Exercise brief => Without altering anything, repeat each of the records.

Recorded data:
= = = =

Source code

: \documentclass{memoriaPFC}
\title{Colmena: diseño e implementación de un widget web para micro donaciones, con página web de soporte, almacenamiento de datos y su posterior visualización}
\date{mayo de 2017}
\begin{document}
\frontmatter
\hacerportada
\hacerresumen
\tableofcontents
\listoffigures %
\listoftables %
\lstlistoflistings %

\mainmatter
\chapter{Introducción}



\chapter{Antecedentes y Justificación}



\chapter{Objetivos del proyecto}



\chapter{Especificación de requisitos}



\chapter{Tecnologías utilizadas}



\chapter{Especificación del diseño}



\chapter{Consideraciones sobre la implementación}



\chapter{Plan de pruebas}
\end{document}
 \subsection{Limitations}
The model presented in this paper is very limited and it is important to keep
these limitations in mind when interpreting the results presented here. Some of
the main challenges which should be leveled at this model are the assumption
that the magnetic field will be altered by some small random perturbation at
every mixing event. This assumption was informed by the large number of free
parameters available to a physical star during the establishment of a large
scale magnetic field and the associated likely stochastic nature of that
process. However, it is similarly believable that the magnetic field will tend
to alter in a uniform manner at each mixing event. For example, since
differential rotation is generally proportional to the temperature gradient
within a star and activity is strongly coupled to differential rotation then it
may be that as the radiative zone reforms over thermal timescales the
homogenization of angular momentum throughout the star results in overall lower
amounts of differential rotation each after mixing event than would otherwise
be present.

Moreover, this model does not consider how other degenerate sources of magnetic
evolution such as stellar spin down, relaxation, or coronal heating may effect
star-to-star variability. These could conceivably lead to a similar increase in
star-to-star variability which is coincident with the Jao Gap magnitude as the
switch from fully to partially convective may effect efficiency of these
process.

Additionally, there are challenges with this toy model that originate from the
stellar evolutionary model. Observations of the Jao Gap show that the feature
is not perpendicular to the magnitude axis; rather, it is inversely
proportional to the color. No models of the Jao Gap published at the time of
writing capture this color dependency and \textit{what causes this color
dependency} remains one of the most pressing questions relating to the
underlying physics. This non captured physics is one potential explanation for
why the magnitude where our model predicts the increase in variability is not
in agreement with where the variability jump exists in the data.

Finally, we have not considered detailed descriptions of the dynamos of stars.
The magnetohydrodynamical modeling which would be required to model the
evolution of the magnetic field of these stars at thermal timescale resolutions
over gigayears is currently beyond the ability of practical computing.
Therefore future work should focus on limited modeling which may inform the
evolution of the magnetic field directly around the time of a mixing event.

= = = =

Response =>
Source code

: \documentclass{memoriaPFC}
\title{Colmena: diseño e implementación de un widget web para micro donaciones, con página web de soporte, almacenamiento de datos y su posterior visualización}
\date{mayo de 2017}
\begin{document}
\frontmatter
\hacerportada
\hacerresumen
\tableofcontents
\listoffigures %
\listoftables %
\lstlistoflistings %

\mainmatter
\chapter{Introducción}



\chapter{Antecedentes y Justificación}



\chapter{Objetivos del proyecto}



\chapter{Especificación de requisitos}



\chapter{Tecnologías utilizadas}



\chapter{Especificación del diseño}



\chapter{Consideraciones sobre la implementación}



\chapter{Plan de pruebas}
\end{document}
 \subsection{Limitations}
The model presented in this paper is very limited and it is important to keep
these limitations in mind when interpreting the results presented here. Some of
the main challenges which should be leveled at this model are the assumption
that the magnetic field will be altered by some small random perturbation at
every mixing event. This assumption was informed by the large number of free
parameters available to a physical star during the establishment of a large
scale magnetic field and the associated likely stochastic nature of that
process. However, it is similarly believable that the magnetic field will tend
to alter in a uniform manner at each mixing event. For example, since
differential rotation is generally proportional to the temperature gradient
within a star and activity is strongly coupled to differential rotation then it
may be that as the radiative zone reforms over thermal timescales the
homogenization of angular momentum throughout the star results in overall lower
amounts of differential rotation each after mixing event than would otherwise
be present.

Moreover, this model does not consider how other degenerate sources of magnetic
evolution such as stellar spin down, relaxation, or coronal heating may effect
star-to-star variability. These could conceivably lead to a similar increase in
star-to-star variability which is coincident with the Jao Gap magnitude as the
switch from fully to partially convective may effect efficiency of these
process.

Additionally, there are challenges with this toy model that originate from the
stellar evolutionary model. Observations of the Jao Gap show that the feature
is not perpendicular to the magnitude axis; rather, it is inversely
proportional to the color. No models of the Jao Gap published at the time of
writing capture this color dependency and \textit{what causes this color
dependency} remains one of the most pressing questions relating to the
underlying physics. This non captured physics is one potential explanation for
why the magnitude where our model predicts the increase in variability is not
in agreement with where the variability jump exists in the data.

Finally, we have not considered detailed descriptions of the dynamos of stars.
The magnetohydrodynamical modeling which would be required to model the
evolution of the magnetic field of these stars at thermal timescale resolutions
over gigayears is currently beyond the ability of practical computing.
Therefore future work should focus on limited modeling which may inform the
evolution of the magnetic field directly around the time of a mixing event.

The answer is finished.